- Born: England
- Died: 5 April 1563 Rye, East Sussex, England
- Allegiance: England
- Branch: Royal Navy
- Service years: 1540–1563
- Rank: Admiral
- Commands: HMS Falcon HMS Jennet HMS Willougby HMS Grehound Vice-Admiral of the Narrow Seas Admiral of the Narrow Seas
- Conflicts: Sieges of Boulogne (1544–46) Battle of Gravelines (1558)

= John Malyn =

Seaman, shipowner and Navy officer

Admiral Sir John Malyn or Malen (died 5 April 1563), was a seaman, shipowner and later senior officer of the English Navy Royal who served under Henry VIII, Edward VI, and Mary I. He died at sea off the coast of Rye, East Sussex, England whilst in command of his ship HMS Grehound that was wrecked after hitting an unseen sandbar.

==Naval career==
John Malyn began his career as a private ship owner and seaman when he was based in Calais, France in 1540. In October 1544 his ships and hoys were hired to assist in the transportation of troops returning from the Sieges of Boulogne (1544–46). In August 1554 he was appointed Captain of HMS Falcon a pinnace and assigned to patrolling duties off the East Anglian coast. In September 1556 he was appointed under the command of Lord High Admiral of England Lord Effingham to escort Charles V, Holy Roman Emperor to Spain.

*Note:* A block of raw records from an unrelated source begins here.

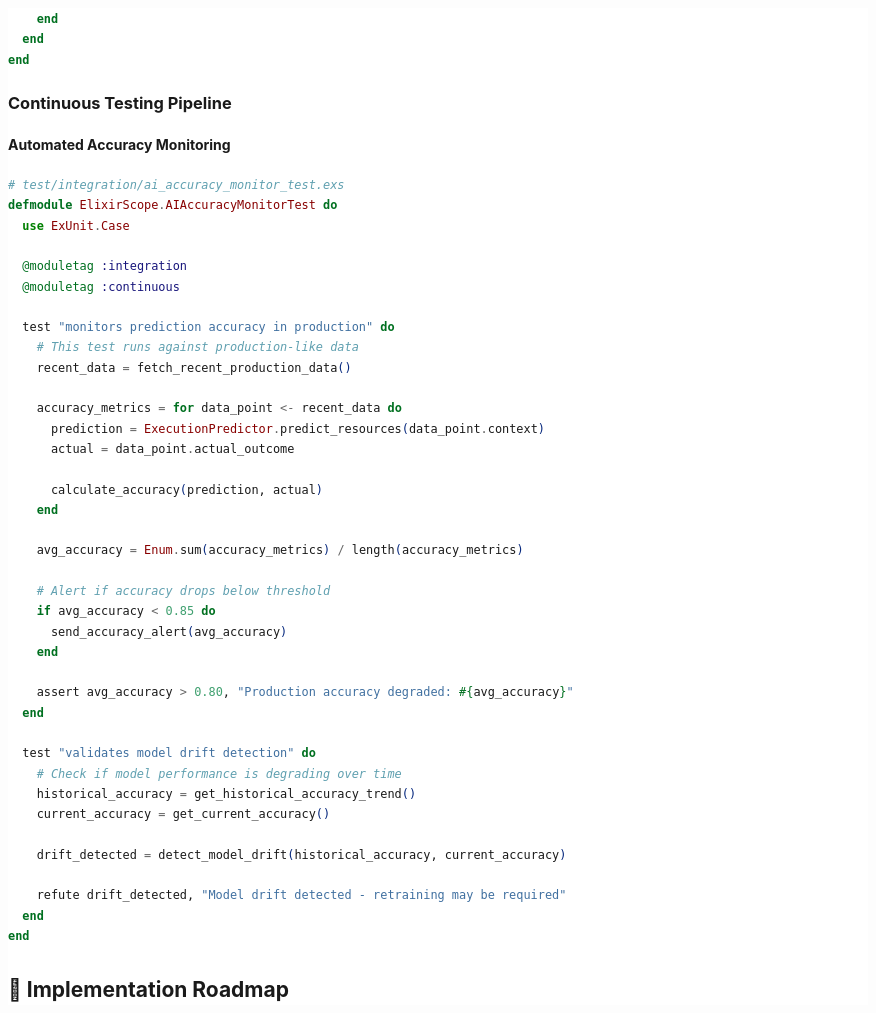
 ```elixir
    end
  end
end
```

### **Continuous Testing Pipeline**

#### **Automated Accuracy Monitoring**
```elixir
# test/integration/ai_accuracy_monitor_test.exs
defmodule ElixirScope.AIAccuracyMonitorTest do
  use ExUnit.Case
  
  @moduletag :integration
  @moduletag :continuous
  
  test "monitors prediction accuracy in production" do
    # This test runs against production-like data
    recent_data = fetch_recent_production_data()
    
    accuracy_metrics = for data_point <- recent_data do
      prediction = ExecutionPredictor.predict_resources(data_point.context)
      actual = data_point.actual_outcome
      
      calculate_accuracy(prediction, actual)
    end
    
    avg_accuracy = Enum.sum(accuracy_metrics) / length(accuracy_metrics)
    
    # Alert if accuracy drops below threshold
    if avg_accuracy < 0.85 do
      send_accuracy_alert(avg_accuracy)
    end
    
    assert avg_accuracy > 0.80, "Production accuracy degraded: #{avg_accuracy}"
  end
  
  test "validates model drift detection" do
    # Check if model performance is degrading over time
    historical_accuracy = get_historical_accuracy_trend()
    current_accuracy = get_current_accuracy()
    
    drift_detected = detect_model_drift(historical_accuracy, current_accuracy)
    
    refute drift_detected, "Model drift detected - retraining may be required"
  end
end
```

## 🚀 **Implementation Roadmap**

From November 1558 to January 1559 he was appointed Vice-Admiral of the Narrow Seas and charged with protecting England's trade interests in the area. He took part in the Battle of Gravelines (1558) whilst commanding the Narrow Seas Squadron on approach to Calais he observed the French Army troop lines and maneuvered his ships close inshore, thus running the risk of beaching he then opened fire on them; his actions were personally noted in a letter from the Queen thanking him and granted him a pension. Malyn was probably the only naval commander to achieve some level of significance during the Queen Mary's Anglo-French Wars of (1557–59) as part of the wider Italian War of (1551-1559).

He commanded HMS Jennet during an expedition to Scotland from 1560 to early 1561. Towards the end of 1561 he was appointed Admiral of a squadron that was responsible for transporting military equipment to Ireland and additionally he was also Captain of HMS Willougby until 1562. In December 1562 he was promoted to the post of Admiral of the Narrow Seas and captain of his flag ship the galleon HMS Grehound a 45-gun ship. The ship was on duties in the English Channel returning from France when it sank after hitting a sandbar off the coast of Rye, East Sussex on 5 April 1563, Malyn was lost at sea.

==Family==
Following his death in April 1563 his widow Elizabeth Malyn née:? was residing at Fernfield Close, Clerkenwell, Middlesex she was granted a patent and reversion dated in August 1563 for a period of 21 years.

==Bibliography==
1. ADLER, DANA S.; KNIGHTON, C. S.; AKER, RAYMOND; DAWSON, CHARLES; HARRIS, R. E.G. (January 1998). "NOTES". The Mariner's Mirror. 84 (1).
2. Clowes, William Laird; Markham, Clements R. (Clements Robert) (1897–1903). The royal navy, a history from the earliest times to the present. London, En gland: S. Low, Marston.
3. Glasgow, Tom (January 1967). "THE NAVY IN PHILIP AND MARY'S WAR, 1557–1558". The Mariner's Mirror. 53 (4).
4. 'Henry VIII: October 1544, 26-31', in Letters and Papers, Foreign and Domestic, Henry VIII, Volume 19 Part 2, August–December 1544, ed. James Gairdner and R H Brodie (London, 1905), British History Online http://www.british-history.ac.uk/letters-papers-hen8/vol19/no2/pp272-321 [accessed 19 February 2019]
5. Knighton, Dr C. S.; Loades, Professor David (2013). The Navy of Edward VI and Mary I. Farnham, England: Ashgate Publishing, Ltd. ISBN 9781409482406.
6. Rodger, N.A.M. (1997). The safeguard of the sea : a naval history of Britain. Vol 1., 660–1649. London: Penguin. ISBN 9780140297249.